Même s'il s'agissait de la plus grande extension du métro depuis 50 ans, le nouveau tronçon ne représente qu'une fraction d'une nouvelle ligne dont les New Yorkais entendent parler depuis...1929.

«Depuis trop longtemps, nous nous sommes concentrés sur la maintenance des infrastructures d'hier», a souligné Lhota. «Nous devons regarder toutes les technologies utilisées à travers le monde», «prendre les meilleures idées et les meilleures personnes dans le monde et les faire venir ici».

New York pourrait notamment aller chercher des idées en Asie: «vous avez des pays qui construisent des systèmes de métro entiers en quelques années», a fait valoir, sans pour autant citer aucun pays, le gouverneur, alors que des experts des réseaux asiatiques et européens se trouvaient dans la salle.

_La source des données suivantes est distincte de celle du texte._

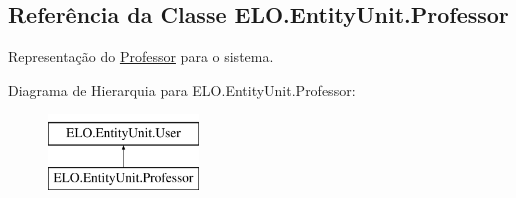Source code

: \hypertarget{classELO_1_1EntityUnit_1_1Professor}{\subsection{Referência da Classe E\-L\-O.\-Entity\-Unit.\-Professor}
\label{classELO_1_1EntityUnit_1_1Professor}
}


Representação do \hyperlink{classELO_1_1EntityUnit_1_1Professor}{Professor} para o sistema.  


Diagrama de Hierarquia para E\-L\-O.\-Entity\-Unit.\-Professor\-:\begin{figure}[H]
\begin{center}
\leavevmode
\includegraphics[height=2.000000cm]{d5/df1/classELO_1_1EntityUnit_1_1Professor}
\end{center}
\end{figure}
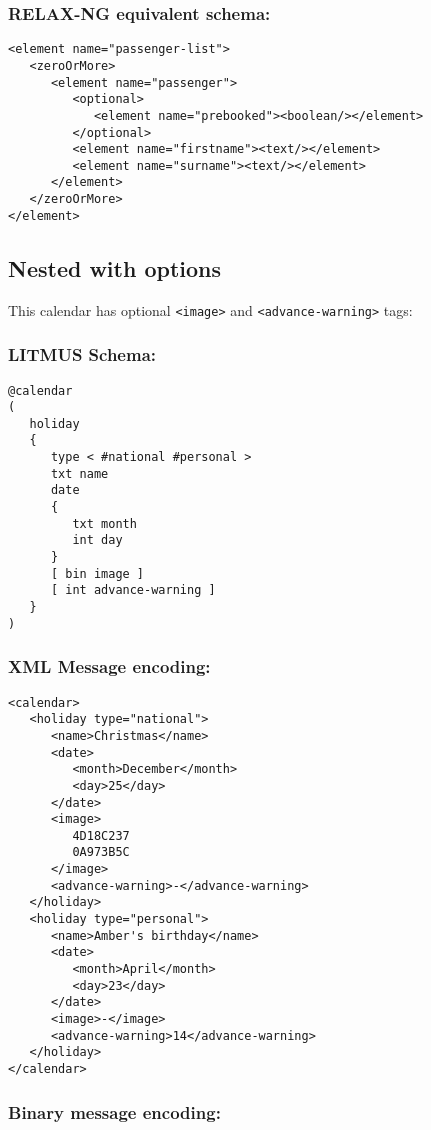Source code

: \documentclass[12pt,a4paper,twoside]{article}
\renewcommand{\_}{\texttt{\symbol{95}}}
\begin{document}
\subsubsection*{RELAX-NG equivalent schema:}

\begin{verbatim}
<element name="passenger-list">
   <zeroOrMore>
      <element name="passenger">
         <optional>
            <element name="prebooked"><boolean/></element>
         </optional>
         <element name="firstname"><text/></element>
         <element name="surname"><text/></element>
      </element>
   </zeroOrMore>
</element>
\end{verbatim}

\subsection{Nested with options}

This calendar has optional \verb^<image>^ and \verb^<advance-warning>^ tags:

\subsubsection*{LITMUS Schema:}

\begin{verbatim}
@calendar
(
   holiday
   {
      type < #national #personal >
      txt name
      date
      {
         txt month
         int day
      }
      [ bin image ]
      [ int advance-warning ]
   }
)
\end{verbatim}

\subsubsection*{XML Message encoding:}

\begin{verbatim}
<calendar>
   <holiday type="national">
      <name>Christmas</name>
      <date>
         <month>December</month>
         <day>25</day>
      </date>
      <image>
         4D18C237
         0A973B5C
      </image>
      <advance-warning>-</advance-warning>
   </holiday>
   <holiday type="personal">
      <name>Amber's birthday</name>
      <date>
         <month>April</month>
         <day>23</day>
      </date>
      <image>-</image>
      <advance-warning>14</advance-warning>
   </holiday>
</calendar>
\end{verbatim}

\subsubsection*{Binary message encoding:}
\end{document}
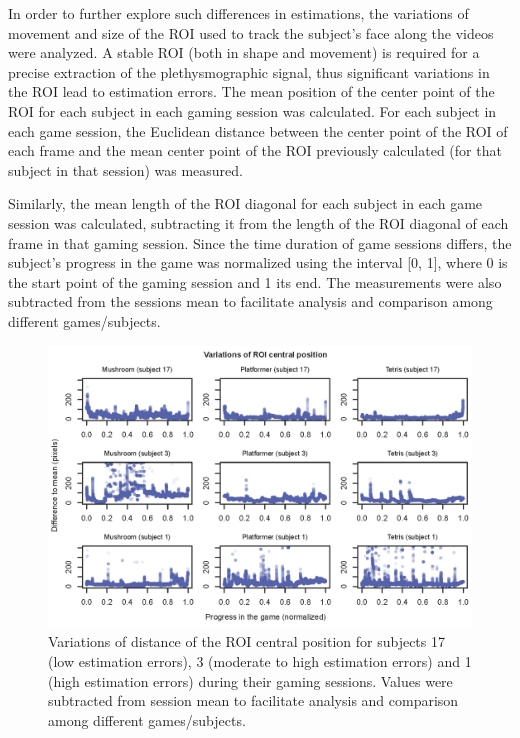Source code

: In order to further explore such differences in estimations, the variations of movement and size of the ROI used to track the subject's face along the videos were analyzed. A stable ROI (both in shape and movement) is required for a precise extraction of the plethysmographic signal, thus significant variations in the ROI lead to estimation errors. The mean position of the center point of the ROI for each subject in each gaming session was calculated. For each subject in each game session, the Euclidean distance between the center point of the ROI of each frame and the mean center point of the ROI previously calculated (for that subject in that session) was measured.

Similarly, the mean length of the ROI diagonal for each subject in each game session was calculated, subtracting it from the length of the ROI diagonal of each frame in that gaming session. Since the time duration of game sessions differs, the subject's progress in the game was normalized using the interval [0, 1], where 0 is the start point of the gaming session and 1 its end. The measurements were also subtracted from the sessions mean to facilitate analysis and comparison among different games/subjects.

\begin{figure}[!h]
\centering
\includegraphics[width=\textwidth]{Content/figures/variation-roi-center.png}
\caption{Variations of distance of the ROI central position for subjects 17 (low estimation errors), 3 (moderate to high estimation errors) and 1 (high estimation errors) during their gaming sessions. Values were subtracted from session mean to facilitate analysis and comparison among different games/subjects.}
\label{fig:chart-roi-anomalies-center}
\end{figure}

Pour redresser la situation et redorer son blason, le gouverneur compte clairement sur Lhota, nommé la semaine dernière.

Le gestionnaire, candidat malheureux à la mairie de New York en 2013, avait déjà dirigé la MTA de 2011 à 2013. Il a laissé un bon souvenir, après avoir notamment réussi à rouvrir le métro quelques jours après qu'il eut été partiellement inondé par l'ouragan dévastateur Sandy de 2012.

Cuomo a donné 30 jours à Lhota pour présenter un plan de réorganisation de la MTA, une société de 72 000 agents minée par «la bureaucratie», selon le gouverneur. Et 60 jours pour revoir le plan de 32 milliards de dollars d'investissements qui court jusqu'en 2019.

Les priorités, selon Cuomo: accélérer le renouvellement des rames, dont plus de 10% ont plus de 40 ans; un nouveau système de signalisation, dont l'actuel date pour l'essentiel d'avant 1937; et le réseau électrique, dont les défaillances sont à l'origine de nombreuses pannes et retards.

Il en va de la vitalité de la capitale financière américaine et ses 8,5 millions d'habitants, a souligné M. Lhota. «Le système est trop important pour le moteur économique que sont New York et sa région pour qu'on continue à faire du sur-place».